This is kind of a complex graph if you’re not used to looking at these.  It shows relative risk – but in 2 dimensions.  It’s looking at the role of LDL size and apoB (a proxy for LDL-P, you’ll recall from previous posts).  What seems clear is that in patients with low LDL-P (i.e., apoB < 120 mg/dl), size does not matter.  The relative risk is 1.0 in both cases, regardless of peak LDL size.  However, in patients with lots of LDL particles (i.e., apoB > 120 mg/dl), smaller peak LDL size seems to carry a much greater risk – 6.2X.

If you just looked at this figure, you might end up drawing the conclusion that both size and number are independently predictive of risk (i.e., Reason #3, above).  Not an illogical conclusion…

What is not often mentioned, however, is what is in the text of the article:

“Among lipid, lipoprotein,and apolipoprotein variables, apo B [LDL-P] came out as the best and only significant predictor of ischemic heart disease (IHD) risk in multivariate stepwiselogistic analyses (P=.002).”

“LDL-PPD [peak LDL particle diameter] — as a continuous variable did not contribute to the risk of IHD after the contribution of apo B levels to IHD risk had been considered.”

What’s a continuous variable?  Something like height or weight, where the possible values are infinite between a range.  Contrast this with discrete variables like “tall” or “short,” where there are only two categories. For example, if I define “tall” as greater than or equal to 6 feet, the entire population of the world could be placed in two buckets: Those who are “short” (i.e., less than 6 feet tall) and those who are “tall” (i.e., those who are 6 feet tall and taller). This figure shows LDL size like it’s a discrete variable – “large” or “small” – but obviously it is not. It’s continuous, meaning it can take on any value, not just “large” or “small.”  When this same analysis is done using LDL size as the continuous variable it is, the influence of size goes away and only apoB (i.e., LDL-P) matters.

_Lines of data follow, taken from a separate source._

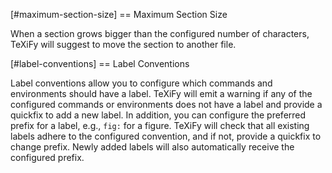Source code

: 
[#maximum-section-size]
== Maximum Section Size

When a section grows bigger than the configured number of characters, TeXiFy will suggest to move the section to another file.

[#label-conventions]
== Label Conventions

Label conventions allow you to configure which commands and environments should have a label. TeXiFy will emit a warning if any of the configured commands or environments does not have a label and provide a quickfix to add a new label. In addition, you can configure the preferred prefix for a label, e.g., `fig:` for a figure. TeXiFy will check that all existing labels adhere to the configured convention, and if not, provide a quickfix to change prefix. Newly added labels will also automatically receive the configured prefix.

This effect has been observed subsequently, including the famous Multi-Ethnic Study of Atherosclerosis (MESA) trial, which you can read here.  The MESA trial looked at the association between LDL-P, LDL-C, LDL size, IMT (intima-media thickness – the best non-invasive marker we have for atherosclerosis), and many other parameters in about 5,500 men and women over a several year period.

This study used the same sort of statistical analysis as the study above to parse out the real role of LDL-P versus particle size, as summarized in the table below.

 

unadjusted-vs.-adjusted-table

This table shows us that when LDL-P is NOT taken into account (i.e., “unadjusted” analysis), an increase of one standard deviation in particle size is associated with 20.9 microns of LESS atherosclerosis, what one might expect if one believes particle size matters.  Bigger particles, less atherosclerosis.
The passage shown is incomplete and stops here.